How Garrett Brown’s Steadicam Changed Filmmaking – Starting with Rocky

Jan 27, 2024 | Articles, Rocky (Articles)

Imagine it’s 1976. Rocky Balboa is pounding through the streets of Philly in a gray sweatsuit, Converse high-tops slapping pavement. He hauls up the steps of the Philadelphia Museum of Art, chest heaving, arms pumping — and the camera? What camera? You don’t even notice it’s there. It floats with him, invisible. You’re not watching a scene. You’re in it.

That’s the version of Rocky we never got – thanks to Garrett Brown’s Steadicam.

Before Brown’s invention, capturing smooth motion shots meant hauling in a full dolly rig — tracks, cranes, a whole circus. It was complicated, expensive, and painfully slow.

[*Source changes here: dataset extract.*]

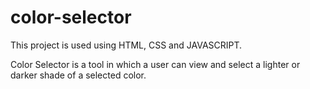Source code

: # color-selector

This project is used using HTML, CSS and JAVASCRIPT.

Color Selector is a tool in which a user can view and select a lighter or darker shade of a selected color.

As a result, there was no clean way to follow an actor through uneven terrain or up stairs without turning the camera into a nausea machine. The idea of chasing a boxer up 72 stone steps, handheld, in real time? Not possible — at least, not without turning the frame into a war zone of jitter and shake.

But instead of accepting that limitation, one Philly-born inventor had other plans.

The Problem That Sparked a Revolution

Garrett Brown didn’t start out as an engineer. “I thought of myself first of all as a folk singer,” he once said. But after a short-lived music career, Brown pivoted into filmmaking, eventually creating short pieces for Sesame Street. What bugged him was how limited the camera was. “We had to pick this dolly up and get it in a pickup truck and lay our rusty rails… to move the lens 10 feet.”

He loved handheld shooting — but at the same time, he hated how it looked. The camera jitter destroyed the illusion. “That frame… is a window. I don’t like my window frame moving.”

So Brown began obsessing over how to let the camera glide while still being carried by a person. He holed up in a motel for a week, forcing himself to brainstorm a better way. He sketched. He experimented with lamp arms. He ran around the room with vacuum cleaners and broomsticks. Finally — after days of nonstop trial and error — he cracked it.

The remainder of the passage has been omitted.